Secondo problema: la crisi di liquidità
Ammettiamo che un componente della famiglia dell’imprenditore stia male. Ovviamente ogni energia è indirizzata verso questo dramma. Onestamente qual è la differenza tra una persona fisica della famiglia che soffre, con quella di una persona giuridica in pari difficoltà? Quando si svolge questo paragone, molti spiegano che c’è una differenza enorme tra il familiare e l’azienda. Se questo è comprensibile e condivisibile, sul piano umano, è anche importante, (si torna al discorso culturale) riabilitare il valore dell’impresa nella famiglia imprenditoriale italiana, pur convenendo che la perdita di un caro non è confrontabile con il fallimento dell’azienda, dal quale c’è comunque un ritorno e una riabilitazione per riprendersi in una nuova attività.

Terzo e quarto problema: siamo piccoli e non globalizzati!

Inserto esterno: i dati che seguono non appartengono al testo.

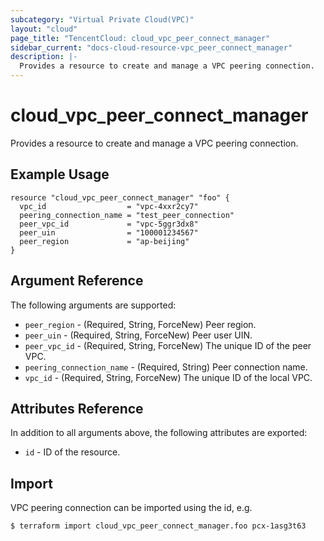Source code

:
 ```yaml
---
subcategory: "Virtual Private Cloud(VPC)"
layout: "cloud"
page_title: "TencentCloud: cloud_vpc_peer_connect_manager"
sidebar_current: "docs-cloud-resource-vpc_peer_connect_manager"
description: |-
  Provides a resource to create and manage a VPC peering connection.
---
```


# cloud_vpc_peer_connect_manager

Provides a resource to create and manage a VPC peering connection.

## Example Usage

```hcl
resource "cloud_vpc_peer_connect_manager" "foo" {
  vpc_id                  = "vpc-4xxr2cy7"
  peering_connection_name = "test_peer_connection"
  peer_vpc_id             = "vpc-5ggr3dx8"
  peer_uin                = "100001234567"
  peer_region             = "ap-beijing"
}
```

## Argument Reference

The following arguments are supported:

* `peer_region` - (Required, String, ForceNew) Peer region.
* `peer_uin` - (Required, String, ForceNew) Peer user UIN.
* `peer_vpc_id` - (Required, String, ForceNew) The unique ID of the peer VPC.
* `peering_connection_name` - (Required, String) Peer connection name.
* `vpc_id` - (Required, String, ForceNew) The unique ID of the local VPC.

## Attributes Reference

In addition to all arguments above, the following attributes are exported:

* `id` - ID of the resource.



## Import

VPC peering connection can be imported using the id, e.g.

```
$ terraform import cloud_vpc_peer_connect_manager.foo pcx-1asg3t63
```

Qui si rischia d’affermare l’ovvio. L’unico argomento veramente intelligente da proporre sono i cosiddetti “contratti in rete” attraverso i quali, pur mantenendo l’indipendenza sostanziale, ogni azienda può fare “massa” con altre, per agire sia sul campo della ricerca che dell’internazionalizzazione, risparmiando su tasse pagate in meno (in realtà accantonate e patrimonializzate) Questo strumento va capito e applicato, anche perché è l’unico mezzo effettivo per poter, in questa fase storica, reagire alla crisi.

Il quinto problema: ricerca e sviluppo
I finanziamenti per questa necessità ci sono, non è vero che manchino, il punto è costruire le effettive condizioni per utilizzarli. E’ anche vero che la crisi di liquidità delle nostre imprese, non si risolve con questo tipo d’interventi.. Però da qualche parte si dovrà anche iniziare! Sulla ricerca e sviluppo va sottolineato come ogni giorno, le nostre imprese applichino qualcosa che hanno “inventato”, loro stesse, ma che ormai, entrato nel quotidiano, non ci si fanno più caso. Per scoprire queste nicchie d’invenzione/miglioramento è saggio far visitare l’impresa a un ingegnere in automazione o di processo, per sottolineare quanto il normale sia eccezionale e valorizzarlo.